Stormy Lake has been the site of two separate efforts to remove invasive species. In 2012 the lake was closed to the public and the Alaska Department of Fish and Game introduced rotenone, a piscicide, to eliminate highly aggressive northern pike that had apparently been illegally introduced to the lake and were decimating the native fish population. Although the pike are a native species in some parts of Alaska, they are not native to the Kenai Peninsula. The only way to remove them entirely was deemed to be to poison the entire lake and then re-introduce native species. Some native fish were rescued by harvesting their eggs and taking them to fish hatcheries before the treatment began, but it is believed that coho salmon would be able to re-populate the lake on their own due to their migratory nature.

Several boats were used to deploy the rotenone, with additional personnel walking the lake edge with sprayer backpacks to ensure it reached the shallower waters not easily navigated by boats. A drip station dispensing potassium, which neutralizes rotenone, was installed at the lake's outlet to prevent contaminating other water bodies downstream.

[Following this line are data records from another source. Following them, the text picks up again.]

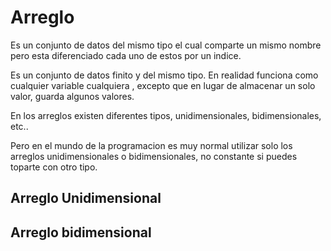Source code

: # Arreglo
Es un conjunto de datos del mismo tipo el cual comparte un mismo nombre pero esta diferenciado cada uno de estos por un indice.

Es un conjunto de datos finito y del mismo tipo.  En realidad funciona como cualquier variable cualquiera , excepto que en lugar de almacenar un solo valor, guarda algunos valores.

En los arreglos existen diferentes tipos, unidimensionales, bidimensionales, etc..

Pero en el mundo de la programacion es muy normal utilizar solo los arreglos unidimensionales o bidimensionales, no constante si puedes toparte con otro tipo.

## Arreglo Unidimensional

## Arreglo bidimensional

Elodea, an invasive plant, was also discovered in the lake during the treatment in 2012. A multiagency task force was created to deal with this issue and monitor lake conditions. The lake was treated with fluridone, which affects plants but not fish, in order to remove the elodea.

The lake remained closed for several years in order to give the re-introduced population of Dolly Varden trout and Stormy Lake's rescued population of genetically distinct arctic char time to grow and begin spawning naturally in the lake, as well as making certain that the Elodea infestation had been completely removed and could not spread to other nearby bodies of water such as the Swanson River.